Selbst für das schlechteste Bild gab es in der Schule keine Sechs. Denn Arbeit und jegliches Bemühen haben immer Wertschätzung verdient. Mag sein, dass „SeeMoZ“ das vertragen würde, so „geprügelt“ zu werden. Aber selbst Journalismus hat Grenzen, auch im Kommentieren. Ein bisschen mehr Feingefühl stünde deshalb sogar den hiesigen „Widerborstigen“ ab und zu ganz gut…
Eigentlich schade, wieviele humorlose Menschen es gibt…
Die Fernsehsendung war gut, verglichen mit manch anderer Fasnachts- oder Karnevalsübertragung sogar sehr gut – und einzelne Sätze aus dem Zusammenhang zu reißen war noch nie einem „Vorgang“ dienlich.
I freu mi uf d’Fasnet, wie Tausende andere au, Ho Narro!
Ekkehard Greis, Jakobiner-Präsident
Ist ja interessant, wieviel schlichte Gemüter inzwischen das Seemoz-Portal besuchen und mit ihren Kommentaren – wie hier exemplarisch zu lesen – ihr biederes Anspruchsniveau zum Ausdruck bringen. Aber was will man von eingefleischten Tusch-Putschisten auch anderes erwarten, als den alljährlich im Konzil verabreichten provinziellen Underground-Humor mit aller Macht zu verteidigen. Herr Reile, Sie sprechen mir aus der Seele!
Auf die Gefahr hin, vom Seemoz wieder als geistesschwach und drittklassig beschimpft zu werden:
Da ist jemand aber so mächtig böse geworden, dass man sich in der Tat fragen muss: Woher rührt so viel Hass und Giftgeifer auf harmlose Menschlein, die vielen anderen Menschlein, harmlosen und auch anderen natürlich, mit mehr oder weniger Perfektion ein wenig Spaß und Freude bereiten, auch wenn es dem Geschmack des Seemoz-Kritikers nicht entspricht, für den Humor nur legitimiert ist, wenn er die richtigen politischen Botschaften transportiert, nämlich die seinen. Es fehlt ja nicht viel, dass eine Schießerlaubnis auf Narren ausgesprochen wird, in den Augen des Seemoz-Kritikers sowieso eher nur Menschen im weitesten Sinn, deren IQ natürlich Welten unter dem des Seemoz-Kritikers, nur knapp oberhalb dem des Schimpansen liegt, wie in der Kritik deutlich herauszulesen ist.

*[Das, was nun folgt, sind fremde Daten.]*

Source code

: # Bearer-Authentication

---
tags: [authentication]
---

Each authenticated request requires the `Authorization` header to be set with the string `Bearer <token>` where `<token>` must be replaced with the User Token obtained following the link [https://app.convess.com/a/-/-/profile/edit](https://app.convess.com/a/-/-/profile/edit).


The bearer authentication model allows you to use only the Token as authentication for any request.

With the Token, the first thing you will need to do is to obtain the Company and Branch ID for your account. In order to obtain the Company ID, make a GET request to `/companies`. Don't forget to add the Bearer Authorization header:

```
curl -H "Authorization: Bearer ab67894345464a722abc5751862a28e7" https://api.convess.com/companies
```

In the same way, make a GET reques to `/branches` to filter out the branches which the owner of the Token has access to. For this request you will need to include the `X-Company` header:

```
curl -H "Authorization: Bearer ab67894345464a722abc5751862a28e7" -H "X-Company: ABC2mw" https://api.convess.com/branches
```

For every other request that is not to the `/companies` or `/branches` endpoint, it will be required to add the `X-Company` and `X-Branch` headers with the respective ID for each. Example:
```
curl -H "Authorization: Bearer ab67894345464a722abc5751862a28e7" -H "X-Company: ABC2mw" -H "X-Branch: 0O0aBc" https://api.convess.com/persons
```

Mein Gott, haben Sie eigentlich nichts Wichtigeres, über das Sie sich aufregen könnten? Ich gebe einmal eine kleine Hilfestellung: Zum Beispiel über Menschen, die mit aller Gewalt fordern, dass sich Landtagskandidaten mit Leuten an einen Tisch setzten sollen, die auf Flüchtlinge schießen möchten?
Und damit eine unappetitliche Wahlhilfe-Kampagne des Südkurier zugunsten der CDU unterstützen, ohne es zu merken.

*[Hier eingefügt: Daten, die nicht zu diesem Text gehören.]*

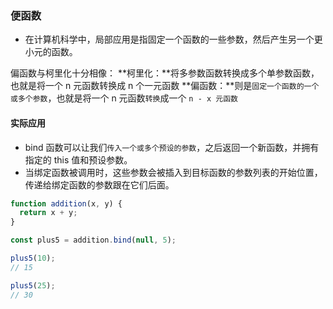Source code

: ### 便函数
* 在计算机科学中，局部应用是指固定一个函数的一些参数，然后产生另一个更小元的函数。

偏函数与柯里化十分相像：
**柯里化：**将多参数函数转换成多个单参数函数，也就是将一个 n 元函数转换成 n 个一元函数
**偏函数：**则是`固定一个函数的一个或多个参数`，也就是将一个 n 元函数`转换`成一个 `n - x 元函数`

#### 实际应用
* bind 函数可以让我们`传入一个或多个预设的参数`，之后返回一个新函数，并拥有指定的 this 值和预设参数。
* 当绑定函数被调用时，这些参数会被插入到目标函数的参数列表的开始位置，传递给绑定函数的参数跟在它们后面。
```javascript
function addition(x, y) {
  return x + y;
}

const plus5 = addition.bind(null, 5);

plus5(10);
// 15

plus5(25);
// 30
```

Wie war das nochmal mit dem IQ?
Aber – der mit den Weisheitszähnen – der war übrigens schon gut!
Mit freundlichem Gruß und Narhalla-Marsch
Benno Bebbele
Ich nehme fest an, dass sich Herr Reile nun als kulturellen Gegenpol seiner üblen Konszilerfahrung kräftig für ein veritables Konzerthaus einsetzt. Oder kommen dann Beethoven, Ravel, Strawinsky und C0. bei ihm unter die Räder? Dann hätte ich eben noch Rammstein am ländlichen Southside im Angebot……
Sehr geehrter Herr Reile,
so löblich ich es aus kulturhistorischen Gründen finde, dass Sie sich für die Bewahrung alt-alemannischer Werte einsetzen („widerborstige und rebellische Traditionen“), so sehr muss ich doch bekritteln, dass Sie beim Fortschreiten in die weltumspannende und alles vereinfachende Zukunft offenbar nicht Schritt halten können.

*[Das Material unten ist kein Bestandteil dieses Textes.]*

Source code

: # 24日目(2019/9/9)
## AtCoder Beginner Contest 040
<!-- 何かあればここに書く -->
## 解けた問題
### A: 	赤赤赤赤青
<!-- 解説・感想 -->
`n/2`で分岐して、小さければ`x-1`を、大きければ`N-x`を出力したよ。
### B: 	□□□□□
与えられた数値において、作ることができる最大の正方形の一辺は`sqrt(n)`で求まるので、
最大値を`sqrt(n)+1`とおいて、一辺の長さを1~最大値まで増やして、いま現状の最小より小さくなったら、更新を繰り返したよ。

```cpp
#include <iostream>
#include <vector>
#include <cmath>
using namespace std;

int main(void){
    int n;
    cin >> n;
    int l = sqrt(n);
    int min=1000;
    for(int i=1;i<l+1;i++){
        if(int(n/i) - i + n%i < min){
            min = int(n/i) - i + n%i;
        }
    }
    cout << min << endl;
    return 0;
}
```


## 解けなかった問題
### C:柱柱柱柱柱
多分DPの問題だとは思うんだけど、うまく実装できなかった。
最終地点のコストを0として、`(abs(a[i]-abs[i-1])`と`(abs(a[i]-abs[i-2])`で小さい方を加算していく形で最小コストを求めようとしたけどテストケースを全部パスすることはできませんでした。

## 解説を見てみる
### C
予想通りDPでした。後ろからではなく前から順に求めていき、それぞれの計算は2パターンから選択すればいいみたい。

Da bemäkeln Sie, indem Sie den Namen stadtbekannter Fortschrittsförderer unappetitliche Attribute anheften, dass der Frohsinn dieser – unserer – Gemeinde auf eine „Wahrnehmungsblockade … durch die Verabreichung synthetischer Substanzen“ zurückzuführen sei.
Ja, geht’s noch? fragt sich da der gesunde Dingens (ich komm‘ jetzt grad nicht drauf).
So geht es nämlich nicht!
Sie sollten sich an dem Herrn Spitzenkandidaten Guido Wolf ein unverblümtes Beispiel nehmen und brav und bescheiden in Ihrem Eckchen hocken und den übersprudelnden Frohsinn dieser traditionell gelächterreichen Tage so kommentieren wie es sich in Baden von je her geziemt: brav und sauber.
Die Tage von „widerborstig und rebellisch“ sind nämlich vorbei seit wir eine widerborstige und rebellische Regierung haben hier im Ländle.
Noch nicht gemerkt?
Ho Narro!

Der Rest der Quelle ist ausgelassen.